Re: NSTimers gone wild...
Re: NSTimers gone wild...
- Subject: Re: NSTimers gone wild...
- From: Chris Kane <email@hidden>
- Date: Sun, 31 Aug 2003 12:52:03 -0700
The NSTimer will start to skip firing dates, picking the next one after
the callback method returns to it. So you'll get less than 20 firings
per second.
There is no way to adjust the priority of the timer relative to other
input sources. The kernel for the most part determines which of many
available inputs it gives to the app. The kernel tends to round-robin
amongst the ready input sources. A timer firing at 1/20th of a second
shouldn't starve out other sources in any case, assuming your method
takes about that long or less.
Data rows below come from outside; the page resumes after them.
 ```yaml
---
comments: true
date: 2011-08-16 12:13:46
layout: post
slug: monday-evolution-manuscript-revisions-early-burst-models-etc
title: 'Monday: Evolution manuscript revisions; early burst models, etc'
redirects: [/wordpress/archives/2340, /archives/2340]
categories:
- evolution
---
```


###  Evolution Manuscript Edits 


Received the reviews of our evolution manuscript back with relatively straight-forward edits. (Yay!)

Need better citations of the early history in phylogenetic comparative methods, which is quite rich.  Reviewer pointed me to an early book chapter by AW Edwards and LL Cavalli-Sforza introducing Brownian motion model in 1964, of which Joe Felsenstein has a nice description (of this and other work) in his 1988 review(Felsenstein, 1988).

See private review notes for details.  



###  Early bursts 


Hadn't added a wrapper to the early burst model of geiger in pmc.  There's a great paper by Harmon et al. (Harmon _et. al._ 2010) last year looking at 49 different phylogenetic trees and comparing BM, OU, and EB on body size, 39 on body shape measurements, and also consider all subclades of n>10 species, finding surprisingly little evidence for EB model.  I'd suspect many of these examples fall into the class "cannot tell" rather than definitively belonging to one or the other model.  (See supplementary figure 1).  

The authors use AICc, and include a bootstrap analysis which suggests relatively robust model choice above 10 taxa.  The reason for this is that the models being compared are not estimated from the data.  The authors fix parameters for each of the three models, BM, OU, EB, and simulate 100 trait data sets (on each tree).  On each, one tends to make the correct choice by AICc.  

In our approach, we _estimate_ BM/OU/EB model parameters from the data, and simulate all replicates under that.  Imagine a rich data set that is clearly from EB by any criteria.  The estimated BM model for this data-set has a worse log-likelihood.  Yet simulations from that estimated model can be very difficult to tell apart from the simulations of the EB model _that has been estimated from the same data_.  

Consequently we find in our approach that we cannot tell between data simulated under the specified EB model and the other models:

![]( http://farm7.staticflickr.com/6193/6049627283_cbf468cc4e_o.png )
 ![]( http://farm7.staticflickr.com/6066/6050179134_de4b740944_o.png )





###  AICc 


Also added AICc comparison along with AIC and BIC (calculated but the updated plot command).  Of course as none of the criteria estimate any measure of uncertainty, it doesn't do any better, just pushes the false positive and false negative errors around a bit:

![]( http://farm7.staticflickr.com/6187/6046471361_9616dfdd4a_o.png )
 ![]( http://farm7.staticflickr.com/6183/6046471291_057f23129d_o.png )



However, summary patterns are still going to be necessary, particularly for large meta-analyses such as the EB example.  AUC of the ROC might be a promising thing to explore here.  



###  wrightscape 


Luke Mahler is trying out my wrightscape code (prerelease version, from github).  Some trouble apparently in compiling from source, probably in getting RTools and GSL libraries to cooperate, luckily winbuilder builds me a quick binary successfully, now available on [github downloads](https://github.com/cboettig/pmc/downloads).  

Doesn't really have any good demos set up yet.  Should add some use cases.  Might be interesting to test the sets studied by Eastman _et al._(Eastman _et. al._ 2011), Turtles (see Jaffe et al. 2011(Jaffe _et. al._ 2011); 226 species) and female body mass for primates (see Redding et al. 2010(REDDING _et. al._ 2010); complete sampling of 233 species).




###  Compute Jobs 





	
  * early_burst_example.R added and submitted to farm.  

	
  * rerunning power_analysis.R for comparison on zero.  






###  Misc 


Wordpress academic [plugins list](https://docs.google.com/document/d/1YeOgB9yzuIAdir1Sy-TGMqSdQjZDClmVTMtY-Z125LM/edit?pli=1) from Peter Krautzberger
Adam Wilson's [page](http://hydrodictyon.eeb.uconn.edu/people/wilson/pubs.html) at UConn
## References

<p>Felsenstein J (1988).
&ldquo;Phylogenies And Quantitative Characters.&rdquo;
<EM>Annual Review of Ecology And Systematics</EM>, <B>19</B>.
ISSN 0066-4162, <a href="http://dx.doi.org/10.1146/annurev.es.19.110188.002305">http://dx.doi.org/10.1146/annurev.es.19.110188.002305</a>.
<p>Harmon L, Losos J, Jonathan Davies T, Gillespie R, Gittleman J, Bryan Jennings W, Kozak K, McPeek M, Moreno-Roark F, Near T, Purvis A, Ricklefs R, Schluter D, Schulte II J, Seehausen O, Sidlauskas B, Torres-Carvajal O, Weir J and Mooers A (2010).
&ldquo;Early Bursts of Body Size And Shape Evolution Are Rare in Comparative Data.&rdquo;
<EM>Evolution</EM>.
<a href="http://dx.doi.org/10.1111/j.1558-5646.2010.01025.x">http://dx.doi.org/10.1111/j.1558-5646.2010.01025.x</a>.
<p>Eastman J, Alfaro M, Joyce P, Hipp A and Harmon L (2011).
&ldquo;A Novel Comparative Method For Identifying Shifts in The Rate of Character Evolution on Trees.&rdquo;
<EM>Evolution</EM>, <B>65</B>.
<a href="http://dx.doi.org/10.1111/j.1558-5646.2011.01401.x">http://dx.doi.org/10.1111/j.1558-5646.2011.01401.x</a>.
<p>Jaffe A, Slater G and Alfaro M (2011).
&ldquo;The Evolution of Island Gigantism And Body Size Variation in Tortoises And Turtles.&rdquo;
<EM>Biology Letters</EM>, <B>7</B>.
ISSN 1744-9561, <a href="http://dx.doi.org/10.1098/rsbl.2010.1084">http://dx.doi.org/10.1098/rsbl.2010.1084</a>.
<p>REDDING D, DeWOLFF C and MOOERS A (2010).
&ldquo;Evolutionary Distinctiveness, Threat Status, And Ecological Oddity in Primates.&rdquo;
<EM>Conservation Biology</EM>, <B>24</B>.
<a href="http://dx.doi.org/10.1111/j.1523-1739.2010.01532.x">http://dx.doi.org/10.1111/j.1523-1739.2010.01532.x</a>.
If your method can sometimes take 5
seconds, well, that can be a different matter (and you probably
shouldn't try to fire it 20 times a second, but put it off on another
thread or something).
Chris Kane
Cocoa Frameworks, Apple
On Aug 4, 2003, at 10:40 AM, John Pattenden wrote:
I have an NSTimer I call every 20th of a second, if it takes more than
a 20th of a second to do its work will the runloop start to drop other
events?
My App starts to ignore logout events if my timer fires too often - is
there a way to drop its priority but still keep it firing at about the
same rate if there are no other events pending?